* **Assigned task**
Set down, character for character, everything in the records below from the line holding "- **Data Augmentation**: Apply" down to the line holding "Here is an example", and no other line.

* **Source data**
○ ○ ○ ○ ○

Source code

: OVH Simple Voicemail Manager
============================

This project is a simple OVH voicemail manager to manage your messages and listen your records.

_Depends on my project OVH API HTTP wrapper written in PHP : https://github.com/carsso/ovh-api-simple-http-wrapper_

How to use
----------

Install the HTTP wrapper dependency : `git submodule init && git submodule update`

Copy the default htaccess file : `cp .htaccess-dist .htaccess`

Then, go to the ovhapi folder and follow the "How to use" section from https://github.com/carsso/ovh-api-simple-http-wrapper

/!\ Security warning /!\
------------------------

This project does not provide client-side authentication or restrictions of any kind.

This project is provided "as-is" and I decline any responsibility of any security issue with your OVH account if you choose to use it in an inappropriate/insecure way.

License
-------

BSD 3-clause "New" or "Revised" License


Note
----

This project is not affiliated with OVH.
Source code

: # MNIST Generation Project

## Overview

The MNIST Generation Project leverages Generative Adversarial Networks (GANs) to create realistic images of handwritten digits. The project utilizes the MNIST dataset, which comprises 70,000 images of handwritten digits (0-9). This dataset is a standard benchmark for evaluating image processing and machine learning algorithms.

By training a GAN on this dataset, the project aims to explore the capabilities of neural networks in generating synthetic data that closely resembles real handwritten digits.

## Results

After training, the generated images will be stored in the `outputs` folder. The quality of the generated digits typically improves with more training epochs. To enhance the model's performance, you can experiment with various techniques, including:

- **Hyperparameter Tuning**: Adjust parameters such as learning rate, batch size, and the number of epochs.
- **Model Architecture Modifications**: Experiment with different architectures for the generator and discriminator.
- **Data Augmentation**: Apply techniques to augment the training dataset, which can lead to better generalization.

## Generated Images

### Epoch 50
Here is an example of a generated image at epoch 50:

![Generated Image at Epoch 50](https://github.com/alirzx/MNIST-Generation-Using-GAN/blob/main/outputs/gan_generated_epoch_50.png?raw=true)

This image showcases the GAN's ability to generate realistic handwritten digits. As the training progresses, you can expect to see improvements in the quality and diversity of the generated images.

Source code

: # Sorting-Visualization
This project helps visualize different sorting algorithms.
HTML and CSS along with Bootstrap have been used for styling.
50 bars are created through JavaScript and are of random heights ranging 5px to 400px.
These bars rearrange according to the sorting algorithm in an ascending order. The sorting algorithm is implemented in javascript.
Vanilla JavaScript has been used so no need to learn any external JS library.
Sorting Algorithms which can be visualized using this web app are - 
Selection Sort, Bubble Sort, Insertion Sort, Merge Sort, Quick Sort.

○ ○ ○ ○ ○

* **Written response**
- **Data Augmentation**: Apply techniques to augment the training dataset, which can lead to better generalization.

## Generated Images

### Epoch 50
Here is an example of a generated image at epoch 50:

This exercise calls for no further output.